Happy Easter everyone! As the bank holiday draws near we thought we’d leave you with a little seasonal news about how egg shells are being investigated as a new material for, um, protecting eggs. I think the phrase here is meta.

Eggs!

So yes, egg shells surround the egg, either protecting a growing chick embryo or the makings of a yummy breakfast, but they aren’t all that great. After all, we don’t buy eggs and just chuck them in our shopping bags without the protection of an egg box do we? Egg shells are brittle – they’re mainly calcium carbonate held together with a protein matrix, but it’s the starch within the shells that’s relevant for our tale today. The University of Leicester, and more particularly Andrew Abbott’s group of chemists, are now investigating how to extract the glycosaminoglycans in the shells and turn them into starch-based plastics.
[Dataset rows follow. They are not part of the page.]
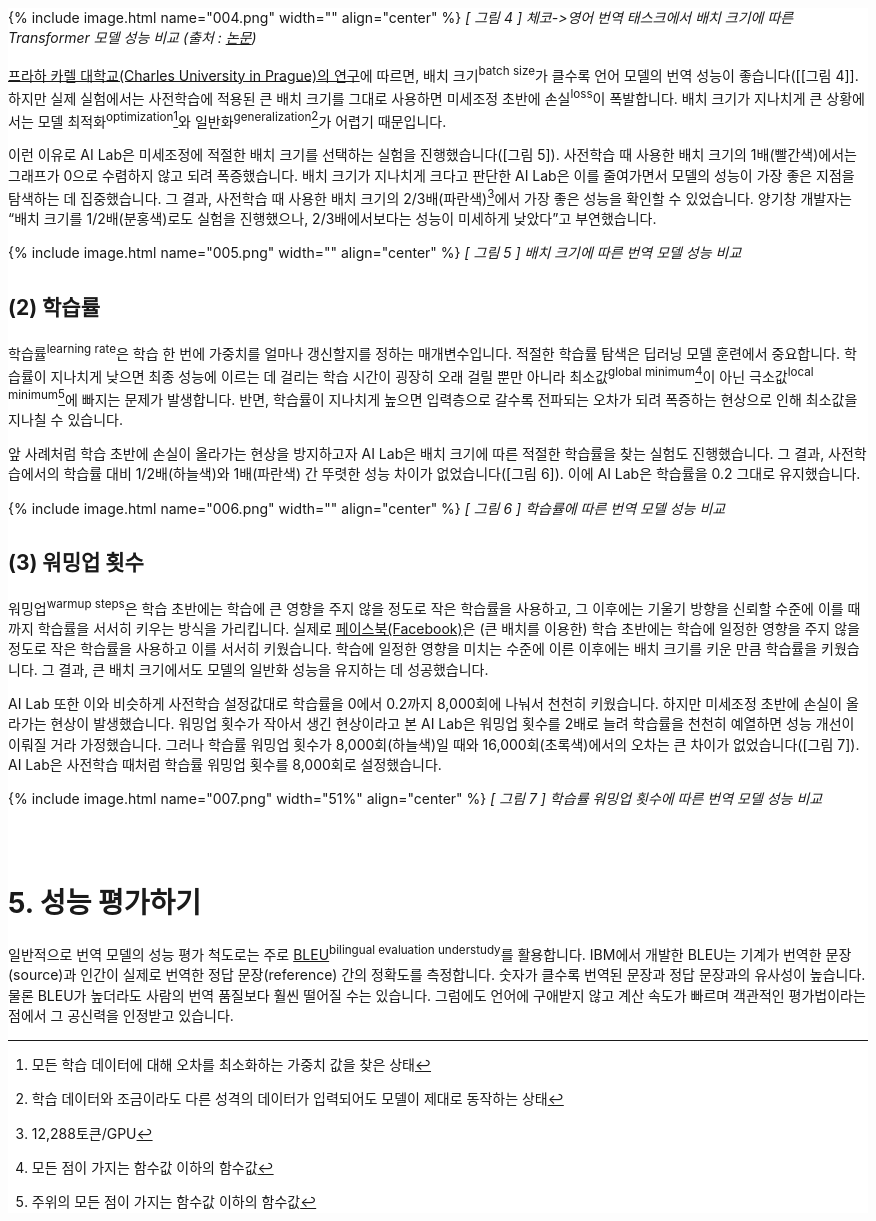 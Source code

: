 {% include image.html name="004.png" width="" align="center" %}
<em class="center">[ 그림 4 ] 체코->영어 번역 태스크에서 배치 크기에 따른 Transformer 모델 성능 비교 (출처 : [논문](https://arxiv.org/pdf/2001.08210.pdf))</em>

[프라하 카렐 대학교(Charles University in Prague)의 연구](https://arxiv.org/pdf/1804.00247.pdf)에 따르면, 배치 크기<sup>batch size</sup>가 클수록 언어 모델의 번역 성능이 좋습니다([[그림 4]]. 하지만 실제 실험에서는 사전학습에 적용된 큰 배치 크기를 그대로 사용하면 미세조정 초반에 손실<sup>loss</sup>이 폭발합니다. 배치 크기가 지나치게 큰 상황에서는 모델 최적화<sup>optimization</sup>[^8]와 일반화<sup>generalization</sup>[^9]가 어렵기 때문입니다.

[^8]: 모든 학습 데이터에 대해 오차를 최소화하는 가중치 값을 찾은 상태
[^9]: 학습 데이터와 조금이라도 다른 성격의 데이터가 입력되어도 모델이 제대로 동작하는 상태

이런 이유로 AI Lab은 미세조정에 적절한 배치 크기를 선택하는 실험을 진행했습니다([그림 5]). 사전학습 때 사용한 배치 크기의 1배(빨간색)에서는 그래프가 0으로 수렴하지 않고 되려 폭증했습니다. 배치 크기가 지나치게 크다고 판단한 AI Lab은 이를 줄여가면서 모델의 성능이 가장 좋은 지점을 탐색하는 데 집중했습니다. 그 결과, 사전학습 때 사용한 배치 크기의 2/3배(파란색)[^10]에서 가장 좋은 성능을 확인할 수 있었습니다. 양기창 개발자는 “배치 크기를 1/2배(분홍색)로도 실험을 진행했으나, 2/3배에서보다는 성능이 미세하게 낮았다”고 부연했습니다.

[^10]: 12,288토큰/GPU

{% include image.html name="005.png" width="" align="center" %}
<em class="center">[ 그림 5 ] 배치 크기에 따른 번역 모델 성능 비교</em>

## (2) 학습률

학습률<sup>learning rate</sup>은 학습 한 번에 가중치를 얼마나 갱신할지를 정하는 매개변수입니다. 적절한 학습률 탐색은 딥러닝 모델 훈련에서 중요합니다. 학습률이 지나치게 낮으면 최종 성능에 이르는 데 걸리는 학습 시간이 굉장히 오래 걸릴 뿐만 아니라 최소값<sup>global minimum</sup>[^11]이 아닌 극소값<sup>local minimum</sup>[^12]에 빠지는 문제가 발생합니다. 반면, 학습률이 지나치게 높으면 입력층으로 갈수록 전파되는 오차가 되려 폭증하는 현상으로 인해 최소값을 지나칠 수 있습니다.

[^11]: 모든 점이 가지는 함수값 이하의 함수값
[^12]: 주위의 모든 점이 가지는 함수값 이하의 함수값

앞 사례처럼 학습 초반에 손실이 올라가는 현상을 방지하고자 AI Lab은 배치 크기에 따른 적절한 학습률을 찾는 실험도 진행했습니다. 그 결과, 사전학습에서의 학습률 대비 1/2배(하늘색)와 1배(파란색) 간 뚜렷한 성능 차이가 없었습니다([그림 6]). 이에 AI Lab은 학습률을 0.2 그대로 유지했습니다.

{% include image.html name="006.png" width="" align="center" %}
<em class="center">[ 그림 6 ] 학습률에 따른 번역 모델 성능 비교</em>

## (3) 워밍업 횟수

워밍업<sup>warmup steps</sup>은 학습 초반에는 학습에 큰 영향을 주지 않을 정도로 작은 학습률을 사용하고, 그 이후에는 기울기 방향을 신뢰할 수준에 이를 때까지 학습률을 서서히 키우는 방식을 가리킵니다. 실제로 [페이스북(Facebook)](https://arxiv.org/pdf/1706.02677.pdf)은 (큰 배치를 이용한) 학습 초반에는 학습에 일정한 영향을 주지 않을 정도로 작은 학습률을 사용하고 이를 서서히 키웠습니다. 학습에 일정한 영향을 미치는 수준에 이른 이후에는 배치 크기를 키운 만큼 학습률을 키웠습니다. 그 결과, 큰 배치 크기에서도 모델의 일반화 성능을 유지하는 데 성공했습니다.

AI Lab 또한 이와 비슷하게 사전학습 설정값대로 학습률을 0에서 0.2까지 8,000회에 나눠서 천천히 키웠습니다. 하지만 미세조정 초반에 손실이 올라가는 현상이 발생했습니다. 워밍업 횟수가 작아서 생긴 현상이라고 본 AI Lab은 워밍업 횟수를 2배로 늘려 학습률을 천천히 예열하면 성능 개선이 이뤄질 거라 가정했습니다. 그러나 학습률 워밍업 횟수가 8,000회(하늘색)일 때와 16,000회(초록색)에서의 오차는 큰 차이가 없었습니다([그림 7]). AI Lab은 사전학습 때처럼 학습률 워밍업 횟수를 8,000회로 설정했습니다.

{% include image.html name="007.png" width="51%" align="center" %}
<em class="center">[ 그림 7 ] 학습률 워밍업 횟수에 따른 번역 모델 성능 비교</em>

<br/>

# 5. 성능 평가하기

일반적으로 번역 모델의 성능 평가 척도로는 주로 [BLEU](https://www.korean.go.kr/nkview/nklife/2017_4/27_0403.pdf)<sup>bilingual evaluation understudy</sup>를 활용합니다. IBM에서 개발한 BLEU는 기계가 번역한 문장(source)과 인간이 실제로 번역한 정답 문장(reference) 간의 정확도를 측정합니다. 숫자가 클수록 번역된 문장과 정답 문장과의 유사성이 높습니다. 물론 BLEU가 높더라도 사람의 번역 품질보다 훨씬 떨어질 수는 있습니다. 그럼에도 언어에 구애받지 않고 계산 속도가 빠르며 객관적인 평가법이라는 점에서 그 공신력을 인정받고 있습니다.


[^1]: 언어라는 현상을 모델링하고자 특정 단어 시퀀스(또는 문장)에 확률을 할당하는 모델
[^2]: 같은 조상언어에서 갈라나온 거라 추정되는 여러 언어를 통틀어 일컫는 말
[^3]: 유럽과 서아시아, 남아시아에 사는 사람이 사용하는 언어가 속하는 어족
[^4]: 컨볼루션<sup>convolution</sup>이나 순환<sup>recurrence</sup> 기법 대신, 모든 단어가 현재 결과에 기여하는 정도를 반영할 수 있도록 각 입력 단어가 출력 상태에 연결하는 어텐션<sup>attention</sup> 신경망 구조를 활용한 seq2seq 모델이다. 어텐션을 이용해 거리가 먼 단어 간의 관계를 효과적으로 표현이 가능한 덕분에 학습 성능이 좋아졌다.
[^5]: 입력된 토큰 시퀀스의 언어적 특성을 특징 벡터<sup>feature vector</sup>로 표현하는 부분
[^6]: 특징 벡터를 이용해 새로운 토큰 시퀀스를 생성하는 부분
[^7]: 개발자가 머신러닝 알고리즘에서 직접 조정하는 값. 필터 수나 모델의 층 수, 필터 크기 등이 여기에 해당한다.
[^13]: 단어를 통계적인 관점에서 나눈 가장 작은 단위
Abbott has already created starch based plastics using salts as plasticisers that break up the hydrogen bonding between the glucose rings. So it’s likely that something similar will be used on the extracted glycosaminoglycans.

And why egg shells? Well, because the food industry uses millions of eggs and creates tonnes and tonnes of waste in the form of egg shells. Leicester firm Just Egg, for example, sends about 480 tonnes of egg shells to landfill every year, at a cost of around £30,000. So saving money and reducing oil based plastic consumption sounds like a doubly good idea. The ultimate in recycling – turning eggs’ protective shells into protective packaging for eggs.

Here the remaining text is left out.